Journal article
Enhanced Charge Transfer Kinetics of CdSe Quantum Dot-Sensitized Solar Cell by Inorganic Ligand Exchange Treatments
ACS applied materials & interfaces, v 6(5), pp 3721-3728
12 Mar 2014
PMID: 24447012
Featured in Collection : UN Sustainable Development Goals @ Drexel
Abstract
Enhancement of the charge transfer rate in CdSe quantum dot (QD) sensitized solar cells is one of the most important criteria determining cell efficiency.
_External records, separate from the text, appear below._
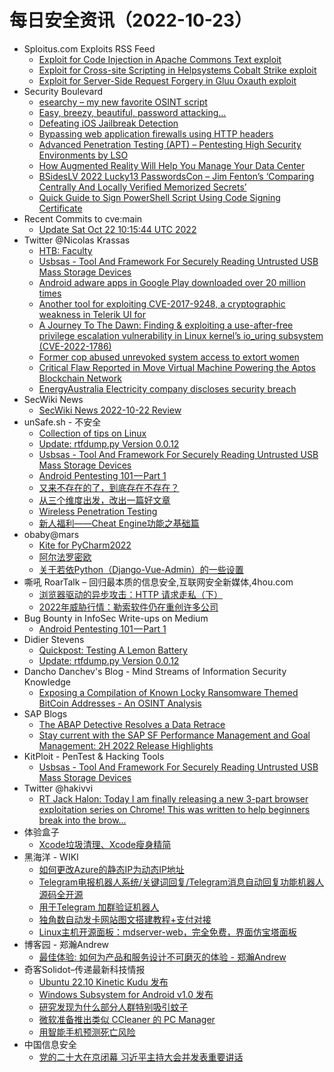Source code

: # 每日安全资讯（2022-10-23）

- Sploitus.com Exploits RSS Feed
  - [Exploit for Code Injection in Apache Commons Text exploit](https://sploitus.com/exploit?id=2F0EFF8D-6549-5E08-9CEE-7EB4A6886613&utm_source=rss&utm_medium=rss)
  - [Exploit for Cross-site Scripting in Helpsystems Cobalt Strike exploit](https://sploitus.com/exploit?id=B2BDB2DB-C914-5A1B-BA5D-B56CD066D175&utm_source=rss&utm_medium=rss)
  - [Exploit for Server-Side Request Forgery in Gluu Oxauth exploit](https://sploitus.com/exploit?id=BB091241-3685-5187-B6DD-A7C841285E0B&utm_source=rss&utm_medium=rss)
- Security Boulevard
  - [esearchy – my new favorite OSINT script](https://securityboulevard.com/2022/10/esearchy-my-new-favorite-osint-script/)
  - [Easy, breezy, beautiful, password attacking…](https://securityboulevard.com/2022/10/easy-breezy-beautiful-password-attacking/)
  - [Defeating iOS Jailbreak Detection](https://securityboulevard.com/2022/10/defeating-ios-jailbreak-detection/)
  - [Bypassing web application firewalls using HTTP headers](https://securityboulevard.com/2022/10/bypassing-web-application-firewalls-using-http-headers/)
  - [Advanced Penetration Testing (APT) – Pentesting High Security Environments by LSO](https://securityboulevard.com/2022/10/advanced-penetration-testing-apt-pentesting-high-security-environments-by-lso/)
  - [How Augmented Reality Will Help You Manage Your Data Center](https://securityboulevard.com/2022/10/how-augmented-reality-will-help-you-manage-your-data-center/)
  - [BSidesLV 2022 Lucky13 PasswordsCon – Jim Fenton’s ‘Comparing Centrally And Locally Verified Memorized Secrets’](https://securityboulevard.com/2022/10/bsideslv-2022-lucky13-passwordscon-jim-fentons-comparing-centrally-and-locally-verified-memorized-secrets/)
  - [Quick Guide to Sign PowerShell Script Using Code Signing Certificate](https://securityboulevard.com/2022/10/quick-guide-to-sign-powershell-script-using-code-signing-certificate/)
- Recent Commits to cve:main
  - [Update Sat Oct 22 10:15:44 UTC 2022](https://github.com/trickest/cve/commit/5c85671ce553bffa76495ed90b6ae11c5d050631)
- Twitter @Nicolas Krassas
  - [HTB: Faculty](https://twitter.com/Dinosn/status/1583875884460953600)
  - [Usbsas - Tool And Framework For Securely Reading Untrusted USB Mass Storage Devices](https://twitter.com/Dinosn/status/1583874654309011457)
  - [Android adware apps in Google Play downloaded over 20 million times](https://twitter.com/Dinosn/status/1583874611636097024)
  - [Another tool for exploiting CVE-2017-9248, a cryptographic weakness in Telerik UI for](https://twitter.com/Dinosn/status/1583728371824877569)
  - [A Journey To The Dawn: Finding & exploiting a use-after-free privilege escalation vulnerability in Linux kernel’s io_uring subsystem (CVE-2022-1786)](https://twitter.com/Dinosn/status/1583702241269383169)
  - [Former cop abused unrevoked system access to extort women](https://twitter.com/Dinosn/status/1583702171186782208)
  - [Critical Flaw Reported in Move Virtual Machine Powering the Aptos Blockchain Network](https://twitter.com/Dinosn/status/1583702087551942656)
  - [EnergyAustralia Electricity company discloses security breach](https://twitter.com/Dinosn/status/1583702032719876097)
- SecWiki News
  - [SecWiki News 2022-10-22 Review](http://www.sec-wiki.com/?2022-10-22)
- unSafe.sh - 不安全
  - [Collection of tips on Linux](https://buaq.net/go-132132.html)
  - [Update: rtfdump.py Version 0.0.12](https://buaq.net/go-132122.html)
  - [Usbsas - Tool And Framework For Securely Reading Untrusted USB Mass Storage Devices](https://buaq.net/go-132124.html)
  - [Android Pentesting 101 — Part 1](https://buaq.net/go-132123.html)
  - [又来不存在的了，到底存在不存在？](https://buaq.net/go-132142.html)
  - [从三个维度出发，改出一篇好文章](https://buaq.net/go-132121.html)
  - [Wireless Penetration Testing](https://buaq.net/go-132110.html)
  - [新人福利——Cheat Engine功能之基础篇](https://buaq.net/go-132174.html)
- obaby@mars
  - [Kite for PyCharm2022](http://h4ck.org.cn/2022/10/kite-for-pycharm2022/)
  - [阿尔法罗密欧](http://h4ck.org.cn/2022/10/%e9%98%bf%e5%b0%94%e6%b3%95%e7%bd%97%e5%af%86%e6%ac%a7/)
  - [关于若依Python（Django-Vue-Admin）的一些设置](http://h4ck.org.cn/2022/10/%e5%85%b3%e4%ba%8e%e8%8b%a5%e4%be%9dpython%ef%bc%88django-vue-admin%ef%bc%89%e7%9a%84%e4%b8%80%e4%ba%9b%e8%ae%be%e7%bd%ae/)
- 嘶吼 RoarTalk – 回归最本质的信息安全,互联网安全新媒体,4hou.com
  - [浏览器驱动的异步攻击：HTTP 请求走私（下）](https://www.4hou.com/posts/KE7R)
  - [2022年威胁行情：勒索软件仍在重创许多公司](https://www.4hou.com/posts/oJkN)
- Bug Bounty in InfoSec Write-ups on Medium
  - [Android Pentesting 101 — Part 1](https://infosecwriteups.com/android-pentesting-101-part-1-8e31b8cd8b2b?source=rss----7b722bfd1b8d--bug_bounty)
- Didier Stevens
  - [Quickpost: Testing A Lemon Battery](https://blog.didierstevens.com/2022/10/22/quickpost-testing-a-lemon-battery/)
  - [Update: rtfdump.py Version 0.0.12](https://blog.didierstevens.com/2022/10/22/update-rtfdump-py-version-0-0-12/)
- Dancho Danchev's Blog - Mind Streams of Information Security Knowledge
  - [Exposing a Compilation of Known Locky Ransomware Themed BitCoin Addresses - An OSINT Analysis](https://ddanchev.blogspot.com/2022/10/exposing-compilation-of-known-locky.html)
- SAP Blogs
  - [The ABAP Detective Resolves a Data Retrace](https://blogs.sap.com/2022/10/22/the-abap-detective-resolves-a-data-retrace/)
  - [Stay current with the SAP SF Performance Management and Goal Management: 2H 2022 Release Highlights](https://blogs.sap.com/2022/10/22/stay-current-with-the-sap-sf-performance-management-and-goal-management-2h-2022-release-highlights/)
- KitPloit - PenTest & Hacking Tools
  - [Usbsas - Tool And Framework For Securely Reading Untrusted USB Mass Storage Devices](http://www.kitploit.com/2022/10/usbsas-tool-and-framework-for-securely.html)
- Twitter @hakivvi
  - [RT Jack Halon: Today I am finally releasing a new 3-part browser exploitation series on Chrome! This was written to help beginners break into the brow...](https://twitter.com/jack_halon/status/1583957704930131968)
- 体验盒子
  - [Xcode垃圾清理、Xcode瘦身精简](https://www.uedbox.com/post/68596/)
- 黑海洋 - WIKI
  - [如何更改Azure的静态IP为动态IP地址](https://blog.upx8.com/3055)
  - [Telegram电报机器人系统/关键词回复/Telegram消息自动回复功能机器人源码全开源](https://blog.upx8.com/3054)
  - [用于Telegram 加群验证机器人](https://blog.upx8.com/3053)
  - [独角数自动发卡网站图文搭建教程+支付对接](https://blog.upx8.com/3052)
  - [Linux主机开源面板：mdserver-web，完全免费，界面仿宝塔面板](https://blog.upx8.com/3051)
- 博客园 - 郑瀚Andrew
  - [最佳体验: 如何为产品和服务设计不可磨灭的体验 - 郑瀚Andrew](https://www.cnblogs.com/LittleHann/p/16813782.html)
- 奇客Solidot–传递最新科技情报
  - [Ubuntu 22.10 Kinetic Kudu 发布](https://www.solidot.org/story?sid=73140)
  - [Windows Subsystem for Android v1.0 发布](https://www.solidot.org/story?sid=73139)
  - [研究发现为什么部分人群特别吸引蚊子](https://www.solidot.org/story?sid=73138)
  - [微软准备推出类似 CCleaner 的 PC Manager](https://www.solidot.org/story?sid=73137)
  - [用智能手机预测死亡风险](https://www.solidot.org/story?sid=73136)
- 中国信息安全
  - [党的二十大在京闭幕 习近平主持大会并发表重要讲话](https://mp.weixin.qq.com/s?__biz=MzA5MzE5MDAzOA==&mid=2664167247&idx=1&sn=fea876f7cb4ca8bf6c7ad256b33bc8ae&chksm=8b5ef5b6bc297ca0a7433abc9398abc5f5b6a4474644cf6d9a30c589983584abd32fb9da870c&scene=58&subscene=0#rd)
We report a novel strategy for enhancing charge transfer by exchanging the native, long organic chain to an atomic ligand, S2–, with a simple solid exchange process. S2–-ligand exchange is easily executed by dipping the CdSe QDs sensitized photoanode into a formamide solution of K2S. The results show that this exchange process leads to an enhancement of the electronic coupling between CdSe QD and TiO2 by removing the insulating organic barrier to charge transfer, while maintaining its quantum confined band structure. This treatment significantly increases the charge transfer rate at the interfacial region between CdSe QDs and TiO2 as well as between the CdSe QDs and Red/Ox coupling electrolyte, as verified by time-resolved photoluminescence and electrochemical impedance spectroscopy measurements. Finally, the S2–-treated photoanode exhibits a much higher photovoltaic performance than the conventional MPA or TGA-capped CdSe QDs sensitized solar cell. The findings reported herein propose an innovative route toward harvesting energy from solar light by enhancing the carrier charge transfer rate.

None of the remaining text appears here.